Off the Shelf

The Dark Tower I - "The Gunslinger"

By Marcus Pan

The GunslingerSounds cheezy as hell, doesn't it? "The Gunslinger." Here's a subject that has been tarnished, stomped on, replayed, re-scripted and redone so many times in the past thirty years that even The Duke's tired of hearing about it. Therefore I started Stephen King's new fantasy series, The Dark Tower, with much trepidation. I was never into westerns…I found them to be, well, boring. "Look, injuns! Everyone into a circle!" Again and again. Why did I pick it up? Two reasons…I'm a pretty darn hardcore fan of Stephen King and the black bird that sits on Roland's shoulder on the book's cover resembles a crow.
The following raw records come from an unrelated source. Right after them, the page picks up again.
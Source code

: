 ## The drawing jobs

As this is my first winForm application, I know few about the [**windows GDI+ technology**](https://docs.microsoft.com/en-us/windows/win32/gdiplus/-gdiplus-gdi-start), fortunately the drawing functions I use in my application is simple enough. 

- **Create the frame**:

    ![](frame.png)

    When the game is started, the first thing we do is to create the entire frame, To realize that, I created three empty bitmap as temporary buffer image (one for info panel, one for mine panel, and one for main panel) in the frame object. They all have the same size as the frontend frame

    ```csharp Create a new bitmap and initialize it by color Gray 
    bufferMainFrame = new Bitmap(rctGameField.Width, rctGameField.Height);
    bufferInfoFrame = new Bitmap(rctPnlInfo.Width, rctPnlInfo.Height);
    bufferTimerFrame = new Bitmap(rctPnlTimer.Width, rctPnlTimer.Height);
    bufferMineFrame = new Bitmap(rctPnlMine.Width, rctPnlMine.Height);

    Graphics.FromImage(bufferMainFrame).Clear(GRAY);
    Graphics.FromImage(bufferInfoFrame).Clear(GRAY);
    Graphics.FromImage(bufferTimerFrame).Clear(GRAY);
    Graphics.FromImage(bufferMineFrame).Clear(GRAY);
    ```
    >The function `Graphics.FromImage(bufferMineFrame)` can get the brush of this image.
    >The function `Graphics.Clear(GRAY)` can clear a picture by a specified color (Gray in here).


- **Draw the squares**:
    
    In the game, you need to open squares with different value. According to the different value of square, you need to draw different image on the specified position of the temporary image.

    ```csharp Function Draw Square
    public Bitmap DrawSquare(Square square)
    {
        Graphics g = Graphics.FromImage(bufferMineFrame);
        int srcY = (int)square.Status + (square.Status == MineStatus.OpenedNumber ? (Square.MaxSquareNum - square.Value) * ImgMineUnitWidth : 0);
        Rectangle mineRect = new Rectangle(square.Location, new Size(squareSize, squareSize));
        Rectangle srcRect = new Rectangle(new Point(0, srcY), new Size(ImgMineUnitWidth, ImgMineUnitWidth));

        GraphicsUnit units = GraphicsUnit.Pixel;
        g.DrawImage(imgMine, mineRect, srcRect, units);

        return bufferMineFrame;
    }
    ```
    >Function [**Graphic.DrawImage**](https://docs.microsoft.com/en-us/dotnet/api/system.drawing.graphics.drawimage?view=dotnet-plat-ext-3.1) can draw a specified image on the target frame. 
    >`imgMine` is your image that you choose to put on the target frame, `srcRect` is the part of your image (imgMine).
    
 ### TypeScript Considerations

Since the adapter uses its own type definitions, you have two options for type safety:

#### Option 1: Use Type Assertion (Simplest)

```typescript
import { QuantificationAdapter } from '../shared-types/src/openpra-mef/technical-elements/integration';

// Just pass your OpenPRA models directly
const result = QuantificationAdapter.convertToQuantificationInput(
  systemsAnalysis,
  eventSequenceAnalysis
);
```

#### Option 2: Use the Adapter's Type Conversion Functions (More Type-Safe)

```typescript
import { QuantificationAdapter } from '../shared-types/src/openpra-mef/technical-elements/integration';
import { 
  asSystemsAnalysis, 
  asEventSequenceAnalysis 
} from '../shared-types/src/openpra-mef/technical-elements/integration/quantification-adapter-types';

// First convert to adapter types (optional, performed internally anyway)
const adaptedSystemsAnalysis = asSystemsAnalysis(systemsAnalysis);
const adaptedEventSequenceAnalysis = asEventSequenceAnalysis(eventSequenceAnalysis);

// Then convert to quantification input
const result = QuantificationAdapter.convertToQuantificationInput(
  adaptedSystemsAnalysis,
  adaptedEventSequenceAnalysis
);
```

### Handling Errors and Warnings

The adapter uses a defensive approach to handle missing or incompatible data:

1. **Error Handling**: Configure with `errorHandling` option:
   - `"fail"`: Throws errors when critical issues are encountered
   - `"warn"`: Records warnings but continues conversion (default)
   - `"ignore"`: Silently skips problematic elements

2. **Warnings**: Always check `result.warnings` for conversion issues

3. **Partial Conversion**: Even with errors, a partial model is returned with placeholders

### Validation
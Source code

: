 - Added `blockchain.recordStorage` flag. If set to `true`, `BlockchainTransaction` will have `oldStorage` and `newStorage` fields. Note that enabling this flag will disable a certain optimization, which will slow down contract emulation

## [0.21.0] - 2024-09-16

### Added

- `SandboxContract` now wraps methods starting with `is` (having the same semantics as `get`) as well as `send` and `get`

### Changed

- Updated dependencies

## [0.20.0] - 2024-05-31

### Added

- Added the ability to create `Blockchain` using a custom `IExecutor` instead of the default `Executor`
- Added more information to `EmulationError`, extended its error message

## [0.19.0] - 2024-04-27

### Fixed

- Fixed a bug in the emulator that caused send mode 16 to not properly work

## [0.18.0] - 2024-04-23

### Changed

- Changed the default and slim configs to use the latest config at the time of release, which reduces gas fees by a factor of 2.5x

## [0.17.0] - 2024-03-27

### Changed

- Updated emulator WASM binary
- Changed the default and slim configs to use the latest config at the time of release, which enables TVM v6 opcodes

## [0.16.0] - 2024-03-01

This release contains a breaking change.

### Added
You figure it out.

Roland is the namesake of the story; the last gunslinger in a world that has "passed on." Whether this world is one that was once the one we live in now or whether it is a parallel or different one all together you never do find out. We do know that there are left overs from a world that once was similar to ours…the man who achieved high priest status by worshipping an old metal box with the letters A-M-A-C-O on it for example. Then there's Jake, the boy Roland meets at the way station who accompanies him across the desert. He came from a world very similar to ours, spirited away to the Gunslinger's world by the Man In Black. Was this from another time or another place? By the end of this novel that's a major point to wonder about, and you never do find out in the first story of the Dark Tower series.

Roland is after two things; first there is the elusive Man In Black. He is a wizard with the power to raise the dead, as he did in the small town of Tull to Nort the grass eater. It seems the plant life of this world, or at least the one they call "devil-grass," has addictive and life ruining properties. The heroin of the gunslinger's world. Tull, unfortunately enough, gets wiped out by the bullets Roland loads with such precision and ease you wouldn't know he reloaded in the first place. Strangely enough the Man In Black that Roland has been after for over a decade turns out to be more of a friend than a foe…or at least an ally that imparts visions to Roland that nearly breaks his mind.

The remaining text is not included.